Quaresima 2003

Prima domenica

Nella prima lettura di oggi c’è la bellissima pagina dell’alleanza di Dio con Noè al termine del diluvio. Segno di questa alleanza è “l’arco” appeso alle nuvole. Tutti noi pensiamo subito all’arcobaleno. Però gli studiosi ci dicono che può voler dire anche un’altra cosa: sarebbe l’arco di guerra. In tal caso l’immagine che ne deriva risulterebbe altrettanto bella, se non di più: Dio ha appeso a una nuvola l’arco e ha buttato via le frecce. Non vi farà più ricorso per colpire gli uomini colpevoli.

Purtroppo invece ci sono tanti che rimpiangono quell’arco rimasto inutilizzato e in cuor loro desidererebbero che “il buon Dio” (!),di tanto in tanto, lo riprendesse in mano, debitamente armato di frecce affilate, prendesse esattamente la mira, e colpisse un discreto numero di peccatori impenitenti, senza dare loro scampo. Così, tanto per farsi rispettare e richiamare all’ordine.

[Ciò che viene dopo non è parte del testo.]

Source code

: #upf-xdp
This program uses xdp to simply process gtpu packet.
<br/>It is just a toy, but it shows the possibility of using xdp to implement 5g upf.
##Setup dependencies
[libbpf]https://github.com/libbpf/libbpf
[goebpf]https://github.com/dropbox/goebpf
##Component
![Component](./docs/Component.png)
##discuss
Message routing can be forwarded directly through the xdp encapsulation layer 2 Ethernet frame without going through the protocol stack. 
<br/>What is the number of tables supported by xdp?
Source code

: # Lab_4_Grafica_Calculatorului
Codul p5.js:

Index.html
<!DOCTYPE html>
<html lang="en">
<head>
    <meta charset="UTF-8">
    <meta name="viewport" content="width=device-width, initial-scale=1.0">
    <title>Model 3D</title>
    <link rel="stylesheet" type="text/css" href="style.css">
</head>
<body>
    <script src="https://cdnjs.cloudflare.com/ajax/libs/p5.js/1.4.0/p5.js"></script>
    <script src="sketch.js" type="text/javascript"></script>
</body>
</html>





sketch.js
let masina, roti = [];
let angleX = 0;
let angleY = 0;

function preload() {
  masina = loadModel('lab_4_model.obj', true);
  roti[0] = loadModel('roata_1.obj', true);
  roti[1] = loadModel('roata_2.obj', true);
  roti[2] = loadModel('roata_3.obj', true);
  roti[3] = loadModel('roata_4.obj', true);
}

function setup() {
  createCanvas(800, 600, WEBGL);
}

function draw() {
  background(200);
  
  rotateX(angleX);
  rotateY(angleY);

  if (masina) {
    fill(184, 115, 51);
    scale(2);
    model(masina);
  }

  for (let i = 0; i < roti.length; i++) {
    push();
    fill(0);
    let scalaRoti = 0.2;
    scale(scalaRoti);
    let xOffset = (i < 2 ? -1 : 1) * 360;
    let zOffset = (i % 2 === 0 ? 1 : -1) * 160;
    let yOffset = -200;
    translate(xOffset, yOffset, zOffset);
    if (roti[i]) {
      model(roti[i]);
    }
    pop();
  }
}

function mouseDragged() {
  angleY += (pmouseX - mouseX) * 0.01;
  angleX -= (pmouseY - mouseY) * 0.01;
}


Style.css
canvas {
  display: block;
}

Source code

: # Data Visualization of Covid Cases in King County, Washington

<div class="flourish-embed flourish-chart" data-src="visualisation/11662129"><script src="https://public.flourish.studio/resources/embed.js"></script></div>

C’è qualcuno che ha raccattato le frecce che il Signore, ai tempi di Noè, aveva buttato via, e gradirebbe tanto che il Dio della pazienza senza limiti e della misericordia inesauribile ci ripensasse, magari aggiornando il suo armamentario, quella che in termini militari mi pare si chiami “strategia della dissuasione”.

Figurarsi. Se proprio il buon Dio provasse nostalgia di arco e frecce, potrebbe divertirsi utilmente a inchiodare la lingua (beninteso, in maniera non dolorosa) di qualche suo rappresentante sconsideratamente loquace.

Bisogna riconoscere che ci sono dei sedicenti cristiani che si sentono portatori dei castighi e delle minacce terrificanti di Dio, più che delle promesse del Dio dell’Alleanza eterna (”Io stabilisco un’alleanza con voi..”; “ricorderò la mia alleanza che è tra me e voi…”) Non esitano ricorrere al ricatto della paura. Esercitano una specie di terrorismo spirituale. Loro dipingerebbero di nero l’arcobaleno, se solo lo potessero.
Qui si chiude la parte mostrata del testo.